Using Sign Language And Music To Communicate With Your Newborn
Playing in his crib at 10 months old, Ezekiel calmly got his mother’s attention and signed "more music." Realizing only then that the mobile had stopped, his mom wound it up again and Ezekiel continued playing happily. A hearing child in a hearing family, he has been exposed to sign language since birth. Not only was he able to express his needs clearly without tears of frustration, he also used a two "word" phrase. This level of language is rarely present until 18 months, or more typically at two years. Music mediated sign language instruction has several central purposes. The first is to guide a child, deaf or hearing, in developing fluent language skills while promoting effective communication.

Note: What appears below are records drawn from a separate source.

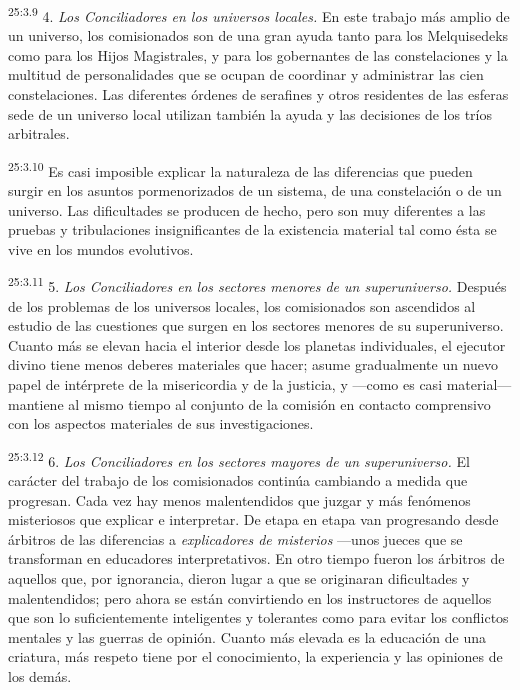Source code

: \par
\textsuperscript{25:3.9} 4. \textit{Los Conciliadores en los universos locales.} En este trabajo más amplio de un universo, los comisionados son de una gran ayuda tanto para los Melquisedeks como para los Hijos Magistrales, y para los gobernantes de las constelaciones y la multitud de personalidades que se ocupan de coordinar y administrar las cien constelaciones. Las diferentes órdenes de serafines y otros residentes de las esferas sede de un universo local utilizan también la ayuda y las decisiones de los tríos arbitrales.

\par
\textsuperscript{25:3.10} Es casi imposible explicar la naturaleza de las diferencias que pueden surgir en los asuntos pormenorizados de un sistema, de una constelación o de un universo. Las dificultades se producen de hecho, pero son muy diferentes a las pruebas y tribulaciones insignificantes de la existencia material tal como ésta se vive en los mundos evolutivos.

\par
\textsuperscript{25:3.11} 5. \textit{Los Conciliadores en los sectores menores de un superuniverso.} Después de los problemas de los universos locales, los comisionados son ascendidos al estudio de las cuestiones que surgen en los sectores menores de su superuniverso. Cuanto más se elevan hacia el interior desde los planetas individuales, el ejecutor divino tiene menos deberes materiales que hacer; asume gradualmente un nuevo papel de intérprete de la misericordia y de la justicia, y ---como es casi material--- mantiene al mismo tiempo al conjunto de la comisión en contacto comprensivo con los aspectos materiales de sus investigaciones.

\par
\textsuperscript{25:3.12} 6. \textit{Los Conciliadores en los sectores mayores de un superuniverso.} El carácter del trabajo de los comisionados continúa cambiando a medida que progresan. Cada vez hay menos malentendidos que juzgar y más fenómenos misteriosos que explicar e interpretar. De etapa en etapa van progresando desde árbitros de las diferencias a \textit{explicadores de misterios} ---unos jueces que se transforman en educadores interpretativos. En otro tiempo fueron los árbitros de aquellos que, por ignorancia, dieron lugar a que se originaran dificultades y malentendidos; pero ahora se están convirtiendo en los instructores de aquellos que son lo suficientemente inteligentes y tolerantes como para evitar los conflictos mentales y las guerras de opinión. Cuanto más elevada es la educación de una criatura, más respeto tiene por el conocimiento, la experiencia y las opiniones de los demás.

The second is to support the development of language as a tool for literacy attainment. Third, it will create an effective and rewarding vehicle for self-expression and self-esteem. The fourth purpose or objective is to facilitate social interaction and age appropriate play. Additional benefits include more rhythmic speech; growth in balance, spatial reasoning and motor skills; increased IQ, auditory and perceptual awareness, attention span, memory recall, and vocabulary and improved family relationship. The first three years are the most critical years for a child's language development, though it may be introduced among children of any age.
Signing not only offers a method of communication to nonverbal children, but it also facilitates the onset and development of spoken language for pre-linguistic children. Studies have proven that once a set of conceptual, cognitive, and linguistic skills are developed, they can be transferred or are applicable to the subsequent development of a second language. As children naturally gesture in self-expression, there is a growing consensus that a sign language such as American Sign Language (ASL) should be presented as the first language in infancy and childhood.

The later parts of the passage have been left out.